TASK GOAL » Reproduce word for word the line that contains "- 🤔 I’m looking for help with ..." and every line after it to the end of the records, with nothing else added.
══════
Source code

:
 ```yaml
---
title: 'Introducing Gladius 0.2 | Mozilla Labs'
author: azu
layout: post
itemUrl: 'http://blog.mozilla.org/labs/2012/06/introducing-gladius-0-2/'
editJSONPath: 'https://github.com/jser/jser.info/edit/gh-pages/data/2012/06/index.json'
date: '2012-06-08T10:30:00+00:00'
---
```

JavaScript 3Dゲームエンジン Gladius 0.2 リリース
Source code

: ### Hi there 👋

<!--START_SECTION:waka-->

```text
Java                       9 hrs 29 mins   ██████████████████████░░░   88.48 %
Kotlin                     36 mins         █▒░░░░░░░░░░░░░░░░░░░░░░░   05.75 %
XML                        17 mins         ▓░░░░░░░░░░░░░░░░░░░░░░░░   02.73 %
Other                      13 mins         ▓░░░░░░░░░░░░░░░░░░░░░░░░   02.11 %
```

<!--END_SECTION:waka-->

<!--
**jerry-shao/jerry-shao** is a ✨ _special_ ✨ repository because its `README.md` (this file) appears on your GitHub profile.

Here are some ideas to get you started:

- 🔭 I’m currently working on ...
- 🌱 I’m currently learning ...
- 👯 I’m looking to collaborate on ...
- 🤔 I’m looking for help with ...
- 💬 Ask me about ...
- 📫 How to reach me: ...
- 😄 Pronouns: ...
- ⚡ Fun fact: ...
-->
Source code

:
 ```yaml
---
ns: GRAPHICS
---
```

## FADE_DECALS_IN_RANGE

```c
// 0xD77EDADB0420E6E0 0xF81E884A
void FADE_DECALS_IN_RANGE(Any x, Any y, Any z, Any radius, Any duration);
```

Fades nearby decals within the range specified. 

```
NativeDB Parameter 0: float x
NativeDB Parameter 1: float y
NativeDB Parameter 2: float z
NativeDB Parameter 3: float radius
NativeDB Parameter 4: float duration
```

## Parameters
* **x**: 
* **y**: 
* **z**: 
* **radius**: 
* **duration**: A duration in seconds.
══════
SOLUTION TO THIS TASK »
- 🤔 I’m looking for help with ...
- 💬 Ask me about ...
- 📫 How to reach me: ...
- 😄 Pronouns: ...
- ⚡ Fun fact: ...
-->
Source code

:
 ```yaml
---
ns: GRAPHICS
---
```

## FADE_DECALS_IN_RANGE

```c
// 0xD77EDADB0420E6E0 0xF81E884A
void FADE_DECALS_IN_RANGE(Any x, Any y, Any z, Any radius, Any duration);
```

Fades nearby decals within the range specified. 

```
NativeDB Parameter 0: float x
NativeDB Parameter 1: float y
NativeDB Parameter 2: float z
NativeDB Parameter 3: float radius
NativeDB Parameter 4: float duration
```

## Parameters
* **x**: 
* **y**: 
* **z**: 
* **radius**: 
* **duration**: A duration in seconds.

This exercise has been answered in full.